Come gentle snow and cloak the ground,
Shroud budding branches all around,
Let not one scent of spring be found,
Make flowers wait.

Come frost and freeze the throbbing juice,
Break March’s short and shaky truce,
No sprout nor songbird yet aloose,
Let spring be late.

Come wind and make the oak leaves hiss,
When they descend no one will miss
Their brittle shade — no artifice
Can bring them back.

Come night and steal the season’s gain;
The verdure will begin to wane
Despite the wealth of easy rain
If it stays black.

Come sleep and shield me from the past,
Help me forget her I loved last,
Wrap safely me in sanctums vast,
Away from pain.

Valentine’s Day will be here soon …


Robert Browning

… and hearts will be turning to thoughts of love.  Robert Browning knew how to write a love poem.  Way back in high school I stumbled across his “Summum Bonum,” and thought it was great.

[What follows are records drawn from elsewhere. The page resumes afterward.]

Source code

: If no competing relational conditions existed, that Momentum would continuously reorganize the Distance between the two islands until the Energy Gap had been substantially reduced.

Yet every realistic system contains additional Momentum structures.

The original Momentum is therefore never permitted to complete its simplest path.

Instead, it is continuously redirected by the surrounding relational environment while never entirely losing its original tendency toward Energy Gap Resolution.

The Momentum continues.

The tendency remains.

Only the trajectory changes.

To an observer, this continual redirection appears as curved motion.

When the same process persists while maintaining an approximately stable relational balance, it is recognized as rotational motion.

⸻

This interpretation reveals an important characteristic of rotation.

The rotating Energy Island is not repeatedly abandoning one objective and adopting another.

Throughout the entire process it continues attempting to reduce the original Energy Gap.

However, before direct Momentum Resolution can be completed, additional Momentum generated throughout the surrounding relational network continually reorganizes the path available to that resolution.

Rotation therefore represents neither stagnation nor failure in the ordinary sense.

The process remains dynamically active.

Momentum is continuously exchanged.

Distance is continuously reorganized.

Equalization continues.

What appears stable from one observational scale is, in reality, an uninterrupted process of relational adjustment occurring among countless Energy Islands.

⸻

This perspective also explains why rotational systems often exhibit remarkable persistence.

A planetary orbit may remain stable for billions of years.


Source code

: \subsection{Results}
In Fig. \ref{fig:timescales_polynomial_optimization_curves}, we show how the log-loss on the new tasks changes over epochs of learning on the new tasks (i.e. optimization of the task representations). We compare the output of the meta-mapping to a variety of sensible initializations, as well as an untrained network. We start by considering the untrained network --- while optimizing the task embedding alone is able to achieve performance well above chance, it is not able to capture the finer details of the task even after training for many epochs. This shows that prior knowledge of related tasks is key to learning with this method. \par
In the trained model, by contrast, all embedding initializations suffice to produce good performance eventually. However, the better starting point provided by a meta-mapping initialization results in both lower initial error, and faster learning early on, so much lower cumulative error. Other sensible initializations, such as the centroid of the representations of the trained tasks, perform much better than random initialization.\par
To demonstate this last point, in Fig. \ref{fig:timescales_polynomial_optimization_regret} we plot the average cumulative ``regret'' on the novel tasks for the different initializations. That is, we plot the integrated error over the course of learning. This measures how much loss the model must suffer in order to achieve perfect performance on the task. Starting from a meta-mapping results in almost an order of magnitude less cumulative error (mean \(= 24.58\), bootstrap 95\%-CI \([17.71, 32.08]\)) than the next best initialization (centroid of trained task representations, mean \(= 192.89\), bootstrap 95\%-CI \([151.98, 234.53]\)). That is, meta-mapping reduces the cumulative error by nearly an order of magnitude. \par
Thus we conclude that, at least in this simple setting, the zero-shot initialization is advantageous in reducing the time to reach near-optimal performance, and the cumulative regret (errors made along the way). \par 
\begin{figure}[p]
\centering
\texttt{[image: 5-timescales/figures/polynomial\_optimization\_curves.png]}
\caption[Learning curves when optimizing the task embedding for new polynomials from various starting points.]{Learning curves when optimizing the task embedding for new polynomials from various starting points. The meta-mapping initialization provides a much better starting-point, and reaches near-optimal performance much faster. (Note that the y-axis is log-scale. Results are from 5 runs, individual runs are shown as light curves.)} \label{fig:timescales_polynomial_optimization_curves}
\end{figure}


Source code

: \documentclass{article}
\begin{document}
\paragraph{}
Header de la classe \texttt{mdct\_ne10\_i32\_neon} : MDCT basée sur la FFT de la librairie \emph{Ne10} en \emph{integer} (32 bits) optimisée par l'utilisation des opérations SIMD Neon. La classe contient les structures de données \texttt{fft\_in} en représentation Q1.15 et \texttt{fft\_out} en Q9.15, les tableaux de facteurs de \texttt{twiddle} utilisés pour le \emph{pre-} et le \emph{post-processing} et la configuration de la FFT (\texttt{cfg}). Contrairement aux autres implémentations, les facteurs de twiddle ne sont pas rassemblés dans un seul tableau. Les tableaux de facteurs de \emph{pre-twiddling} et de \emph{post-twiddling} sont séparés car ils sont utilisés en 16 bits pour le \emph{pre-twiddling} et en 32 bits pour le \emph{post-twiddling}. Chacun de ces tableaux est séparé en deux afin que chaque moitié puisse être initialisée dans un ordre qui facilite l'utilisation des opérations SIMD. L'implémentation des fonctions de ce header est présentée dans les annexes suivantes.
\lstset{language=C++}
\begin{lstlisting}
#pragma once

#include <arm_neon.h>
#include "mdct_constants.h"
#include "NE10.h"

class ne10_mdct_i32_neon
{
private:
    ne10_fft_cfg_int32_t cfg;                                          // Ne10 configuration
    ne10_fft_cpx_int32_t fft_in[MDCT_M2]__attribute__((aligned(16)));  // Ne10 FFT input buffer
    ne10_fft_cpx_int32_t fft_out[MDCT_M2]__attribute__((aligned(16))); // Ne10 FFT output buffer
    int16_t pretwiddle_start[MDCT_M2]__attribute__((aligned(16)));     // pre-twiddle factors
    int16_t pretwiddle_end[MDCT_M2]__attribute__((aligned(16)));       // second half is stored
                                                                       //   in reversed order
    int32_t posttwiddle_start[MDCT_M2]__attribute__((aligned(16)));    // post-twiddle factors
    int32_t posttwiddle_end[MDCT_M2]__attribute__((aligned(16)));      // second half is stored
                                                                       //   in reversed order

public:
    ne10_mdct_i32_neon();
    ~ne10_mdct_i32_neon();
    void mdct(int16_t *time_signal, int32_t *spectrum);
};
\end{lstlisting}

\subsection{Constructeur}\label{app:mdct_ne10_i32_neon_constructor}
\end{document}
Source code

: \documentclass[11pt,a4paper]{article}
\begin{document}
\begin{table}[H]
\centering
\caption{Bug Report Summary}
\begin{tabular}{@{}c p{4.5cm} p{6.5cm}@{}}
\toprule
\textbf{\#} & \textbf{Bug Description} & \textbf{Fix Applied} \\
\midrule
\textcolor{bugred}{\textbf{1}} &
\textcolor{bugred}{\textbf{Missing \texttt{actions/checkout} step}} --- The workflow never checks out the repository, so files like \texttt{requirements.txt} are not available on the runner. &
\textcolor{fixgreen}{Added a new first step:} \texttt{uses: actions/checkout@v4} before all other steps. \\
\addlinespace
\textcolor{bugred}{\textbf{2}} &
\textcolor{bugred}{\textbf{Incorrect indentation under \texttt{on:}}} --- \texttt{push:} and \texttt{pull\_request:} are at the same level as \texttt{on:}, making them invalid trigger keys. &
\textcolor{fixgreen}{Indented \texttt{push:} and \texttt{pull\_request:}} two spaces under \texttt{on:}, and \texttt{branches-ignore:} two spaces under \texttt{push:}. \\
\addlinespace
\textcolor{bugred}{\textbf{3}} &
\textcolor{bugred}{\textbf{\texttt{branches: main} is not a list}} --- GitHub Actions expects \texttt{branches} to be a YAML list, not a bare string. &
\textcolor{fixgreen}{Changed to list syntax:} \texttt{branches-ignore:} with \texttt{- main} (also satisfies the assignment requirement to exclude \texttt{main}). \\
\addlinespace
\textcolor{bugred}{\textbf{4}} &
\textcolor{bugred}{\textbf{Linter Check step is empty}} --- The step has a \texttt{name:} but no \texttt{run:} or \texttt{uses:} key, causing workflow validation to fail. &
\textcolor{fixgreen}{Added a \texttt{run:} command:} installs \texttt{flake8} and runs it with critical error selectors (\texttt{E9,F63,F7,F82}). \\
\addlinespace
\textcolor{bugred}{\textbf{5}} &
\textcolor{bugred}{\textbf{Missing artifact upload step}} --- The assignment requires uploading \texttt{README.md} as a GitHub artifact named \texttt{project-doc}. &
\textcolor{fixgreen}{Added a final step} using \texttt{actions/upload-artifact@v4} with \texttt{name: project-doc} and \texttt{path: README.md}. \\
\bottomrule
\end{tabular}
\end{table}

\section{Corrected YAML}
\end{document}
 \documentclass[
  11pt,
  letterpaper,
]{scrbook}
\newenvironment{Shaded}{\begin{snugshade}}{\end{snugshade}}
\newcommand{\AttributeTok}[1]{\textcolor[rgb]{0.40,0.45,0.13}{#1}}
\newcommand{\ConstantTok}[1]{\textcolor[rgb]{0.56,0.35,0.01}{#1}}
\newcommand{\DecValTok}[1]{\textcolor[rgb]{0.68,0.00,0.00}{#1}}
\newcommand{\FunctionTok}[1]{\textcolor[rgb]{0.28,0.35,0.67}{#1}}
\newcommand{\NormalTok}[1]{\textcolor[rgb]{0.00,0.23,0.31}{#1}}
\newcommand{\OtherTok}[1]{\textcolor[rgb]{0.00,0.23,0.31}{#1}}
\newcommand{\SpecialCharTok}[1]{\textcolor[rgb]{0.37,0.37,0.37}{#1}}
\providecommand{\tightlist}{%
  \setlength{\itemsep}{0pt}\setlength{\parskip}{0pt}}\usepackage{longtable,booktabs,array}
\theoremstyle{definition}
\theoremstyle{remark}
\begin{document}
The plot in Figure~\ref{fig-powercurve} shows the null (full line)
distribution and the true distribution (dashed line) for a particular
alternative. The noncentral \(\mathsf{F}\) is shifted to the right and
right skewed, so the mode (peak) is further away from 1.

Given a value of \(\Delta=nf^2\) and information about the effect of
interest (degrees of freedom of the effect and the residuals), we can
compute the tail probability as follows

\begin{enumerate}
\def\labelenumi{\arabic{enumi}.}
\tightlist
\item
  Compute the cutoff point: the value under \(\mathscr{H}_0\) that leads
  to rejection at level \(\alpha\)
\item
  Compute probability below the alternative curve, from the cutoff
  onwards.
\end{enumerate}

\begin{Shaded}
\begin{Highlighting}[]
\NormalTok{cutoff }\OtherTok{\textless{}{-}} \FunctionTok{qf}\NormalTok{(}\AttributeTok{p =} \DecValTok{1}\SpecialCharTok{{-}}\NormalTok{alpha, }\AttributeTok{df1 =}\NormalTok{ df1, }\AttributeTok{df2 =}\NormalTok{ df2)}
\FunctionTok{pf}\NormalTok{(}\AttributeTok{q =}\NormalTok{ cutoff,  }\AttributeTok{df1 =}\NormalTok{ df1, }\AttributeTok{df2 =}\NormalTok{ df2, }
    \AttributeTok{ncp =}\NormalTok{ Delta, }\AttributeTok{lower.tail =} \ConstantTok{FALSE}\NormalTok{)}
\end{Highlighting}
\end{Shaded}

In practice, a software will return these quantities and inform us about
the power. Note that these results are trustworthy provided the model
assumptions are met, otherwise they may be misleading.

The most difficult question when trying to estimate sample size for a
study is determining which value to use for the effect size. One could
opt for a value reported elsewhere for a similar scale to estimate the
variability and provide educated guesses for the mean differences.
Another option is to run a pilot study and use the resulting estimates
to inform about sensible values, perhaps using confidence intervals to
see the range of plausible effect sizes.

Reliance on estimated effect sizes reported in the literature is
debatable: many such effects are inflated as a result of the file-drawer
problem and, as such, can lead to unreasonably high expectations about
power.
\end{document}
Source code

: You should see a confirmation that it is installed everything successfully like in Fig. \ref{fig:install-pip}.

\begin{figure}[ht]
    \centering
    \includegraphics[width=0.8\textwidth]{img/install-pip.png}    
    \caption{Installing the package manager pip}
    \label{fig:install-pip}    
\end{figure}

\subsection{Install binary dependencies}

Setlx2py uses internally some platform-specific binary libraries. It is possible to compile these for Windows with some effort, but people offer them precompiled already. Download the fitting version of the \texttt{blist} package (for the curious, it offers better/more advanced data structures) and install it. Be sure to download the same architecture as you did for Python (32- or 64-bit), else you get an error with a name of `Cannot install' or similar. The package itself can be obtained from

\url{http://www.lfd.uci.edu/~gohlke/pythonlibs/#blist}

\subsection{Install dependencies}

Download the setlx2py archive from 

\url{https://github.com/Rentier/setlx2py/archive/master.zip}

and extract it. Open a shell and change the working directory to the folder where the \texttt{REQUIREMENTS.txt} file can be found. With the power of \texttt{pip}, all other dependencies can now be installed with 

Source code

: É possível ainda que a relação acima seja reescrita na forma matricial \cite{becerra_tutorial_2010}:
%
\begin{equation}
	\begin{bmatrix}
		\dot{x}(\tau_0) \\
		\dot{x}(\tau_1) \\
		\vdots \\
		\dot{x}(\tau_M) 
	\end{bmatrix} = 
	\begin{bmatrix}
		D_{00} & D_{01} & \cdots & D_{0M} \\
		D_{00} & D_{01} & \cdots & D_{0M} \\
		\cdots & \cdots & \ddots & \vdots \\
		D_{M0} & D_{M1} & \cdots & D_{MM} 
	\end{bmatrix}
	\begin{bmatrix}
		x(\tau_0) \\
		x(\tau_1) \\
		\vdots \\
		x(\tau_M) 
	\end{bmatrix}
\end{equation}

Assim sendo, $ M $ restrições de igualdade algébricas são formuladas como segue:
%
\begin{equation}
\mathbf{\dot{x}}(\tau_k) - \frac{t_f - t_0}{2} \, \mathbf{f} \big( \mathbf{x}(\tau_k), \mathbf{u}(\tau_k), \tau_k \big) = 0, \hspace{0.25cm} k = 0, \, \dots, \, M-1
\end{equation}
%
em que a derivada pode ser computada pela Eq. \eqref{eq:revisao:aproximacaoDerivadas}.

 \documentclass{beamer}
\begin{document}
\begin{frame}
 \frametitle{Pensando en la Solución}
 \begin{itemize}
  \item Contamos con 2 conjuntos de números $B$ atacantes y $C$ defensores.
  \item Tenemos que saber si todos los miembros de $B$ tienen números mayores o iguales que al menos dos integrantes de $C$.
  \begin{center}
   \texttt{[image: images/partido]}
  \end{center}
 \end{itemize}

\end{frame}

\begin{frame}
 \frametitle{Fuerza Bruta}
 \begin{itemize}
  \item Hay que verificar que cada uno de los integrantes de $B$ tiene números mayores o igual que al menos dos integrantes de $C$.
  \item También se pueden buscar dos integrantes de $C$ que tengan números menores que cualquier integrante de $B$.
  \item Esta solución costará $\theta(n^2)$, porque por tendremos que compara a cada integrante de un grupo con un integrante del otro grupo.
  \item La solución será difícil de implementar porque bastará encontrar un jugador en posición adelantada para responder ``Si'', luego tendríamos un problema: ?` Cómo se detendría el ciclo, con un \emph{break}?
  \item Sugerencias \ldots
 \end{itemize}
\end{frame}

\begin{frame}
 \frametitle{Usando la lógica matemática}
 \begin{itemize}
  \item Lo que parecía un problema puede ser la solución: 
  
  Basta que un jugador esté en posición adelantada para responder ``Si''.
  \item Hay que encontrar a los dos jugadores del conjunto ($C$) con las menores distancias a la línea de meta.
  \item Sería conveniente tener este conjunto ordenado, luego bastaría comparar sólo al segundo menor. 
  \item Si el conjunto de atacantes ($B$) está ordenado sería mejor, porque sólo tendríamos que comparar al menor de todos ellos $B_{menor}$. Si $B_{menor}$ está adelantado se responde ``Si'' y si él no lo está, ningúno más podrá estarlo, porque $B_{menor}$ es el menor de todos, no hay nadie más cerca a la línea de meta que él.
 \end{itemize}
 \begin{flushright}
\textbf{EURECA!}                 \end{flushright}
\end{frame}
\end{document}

It’s short, so I’ll copy the whole poem here:


All the breath and the bloom of the year in the bag of one bee:
All the wonder and wealth of the mine in the heart of one gem:
In the core of one pearl all the shade and the shine of the sea:
Breath and bloom, shade and shine,–wonder, wealth, and–how far above them–
Truth, that’s brighter than gem,
Trust, that’s purer than pearl,–
Brightest truth, purest trust in the universe,–all were for me
In the kiss of one girl.

Here’s wee love poem of my own.  I’d hope Robert Browning would think it was passing fair.

Though I am not a hirsute man nor burly,
I love you with a lumberjack-type love.
The only axe I take in hand securely,
This meager pen across the page I shove.
Please treat me not so fickle nor so surly,
Don’t shield your limbs below nor lips above.
I aim to fell you skillfully and purely;
Each word’s to chip the bark around your love.

Old Favorites

Robert Frost, looking much the poet
Robert Frost, looking very much the poet

Robert Frost was one of my mother’s favorite poets.  He wrote a lot about farms and farmers, trees and nature — all of which appealed to the farm girl in her.

She  transferred her appreciation of Frost to me.  I like his poems a lot.  At least some of them.

For my money, “Stopping by Woods on a Snowy Evening,” is a near-perfect poem.  It’s widely appreciated and popular, and it should be. It’s so simple that you might dismiss it as trivial. But there is a lot there.

Frost captures the mood of the moment in time.  The silence of snowfall.  The primeval tug of the forest.  The conflict between mundane duty and the longing for something more profound.  The awareness of the inevitability of death.

The repetition of “And miles to go before I sleep,” in the last two lines may be the most famous example of this technique in American poetry.  It really brings the whole scene to a profound conclusion.

And you get all of that and more out of a simple, everyday, rural event.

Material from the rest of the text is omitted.